◆ **Problem details**
The answer is an exact repetition of every entry, with all images left out.

◆ **Data provided**
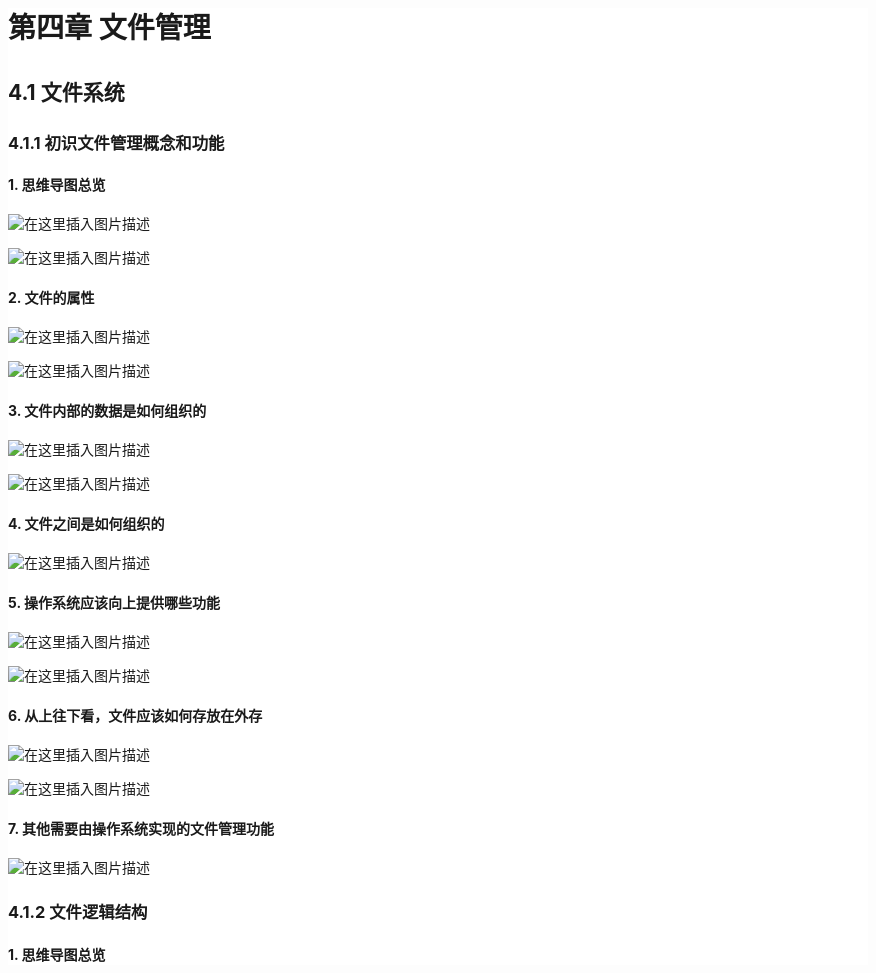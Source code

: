 #  第四章 文件管理

## 4.1 文件系统

### 4.1.1 初识文件管理概念和功能

#### 1. 思维导图总览

![在这里插入图片描述](https://tva1.sinaimg.cn/large/008i3skNgy1gxrgycey30j30yt0hj42h.jpg)

![在这里插入图片描述](https://tva1.sinaimg.cn/large/008i3skNgy1gxrgz53zjuj31060gb0wd.jpg)

#### 2. 文件的属性

![在这里插入图片描述](https://tva1.sinaimg.cn/large/008i3skNgy1gxrgzm7798j312w0ko0wm.jpg)

![在这里插入图片描述](https://tva1.sinaimg.cn/large/008i3skNgy1gxrh0h8l8sj312g0j4n2y.jpg)

#### 3. 文件内部的数据是如何组织的

![在这里插入图片描述](https://tva1.sinaimg.cn/large/008i3skNgy1gxrh184jf5j31160jgdkt.jpg)

![在这里插入图片描述](https://tva1.sinaimg.cn/large/008i3skNgy1gxrh2d1ekbj30zh0g3gnq.jpg)

#### 4. 文件之间是如何组织的

![在这里插入图片描述](https://tva1.sinaimg.cn/large/008i3skNgy1gxrh3d0g4qj312l0g8div.jpg)

#### 5. 操作系统应该向上提供哪些功能

![在这里插入图片描述](https://tva1.sinaimg.cn/large/008i3skNgy1gxrh5iwcypj31210gnadl.jpg)

![在这里插入图片描述](https://tva1.sinaimg.cn/large/008i3skNgy1gxrh5smw69j313c0jywjt.jpg)

#### 6. 从上往下看，文件应该如何存放在外存

![在这里插入图片描述](https://tva1.sinaimg.cn/large/008i3skNgy1gxrh6ko6kwj312u0lcq7s.jpg)

![在这里插入图片描述](https://tva1.sinaimg.cn/large/008i3skNgy1gxrh7mn49lj310z0ixad5.jpg)

#### 7. 其他需要由操作系统实现的文件管理功能

![在这里插入图片描述](https://tva1.sinaimg.cn/large/008i3skNgy1gxrh7xp9e0j30tb0dnwft.jpg)

### 4.1.2 文件逻辑结构

#### 1. 思维导图总览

◆ **Written solution**
Source code

: #  第四章 文件管理

## 4.1 文件系统

### 4.1.1 初识文件管理概念和功能

#### 1. 思维导图总览

![在这里插入图片描述](https://tva1.sinaimg.cn/large/008i3skNgy1gxrgycey30j30yt0hj42h.jpg)

![在这里插入图片描述](https://tva1.sinaimg.cn/large/008i3skNgy1gxrgz53zjuj31060gb0wd.jpg)

#### 2. 文件的属性

![在这里插入图片描述](https://tva1.sinaimg.cn/large/008i3skNgy1gxrgzm7798j312w0ko0wm.jpg)

![在这里插入图片描述](https://tva1.sinaimg.cn/large/008i3skNgy1gxrh0h8l8sj312g0j4n2y.jpg)

#### 3. 文件内部的数据是如何组织的

![在这里插入图片描述](https://tva1.sinaimg.cn/large/008i3skNgy1gxrh184jf5j31160jgdkt.jpg)

![在这里插入图片描述](https://tva1.sinaimg.cn/large/008i3skNgy1gxrh2d1ekbj30zh0g3gnq.jpg)

#### 4. 文件之间是如何组织的

![在这里插入图片描述](https://tva1.sinaimg.cn/large/008i3skNgy1gxrh3d0g4qj312l0g8div.jpg)

#### 5. 操作系统应该向上提供哪些功能

![在这里插入图片描述](https://tva1.sinaimg.cn/large/008i3skNgy1gxrh5iwcypj31210gnadl.jpg)

![在这里插入图片描述](https://tva1.sinaimg.cn/large/008i3skNgy1gxrh5smw69j313c0jywjt.jpg)

#### 6. 从上往下看，文件应该如何存放在外存

![在这里插入图片描述](https://tva1.sinaimg.cn/large/008i3skNgy1gxrh6ko6kwj312u0lcq7s.jpg)

![在这里插入图片描述](https://tva1.sinaimg.cn/large/008i3skNgy1gxrh7mn49lj310z0ixad5.jpg)

#### 7. 其他需要由操作系统实现的文件管理功能

![在这里插入图片描述](https://tva1.sinaimg.cn/large/008i3skNgy1gxrh7xp9e0j30tb0dnwft.jpg)

### 4.1.2 文件逻辑结构

#### 1. 思维导图总览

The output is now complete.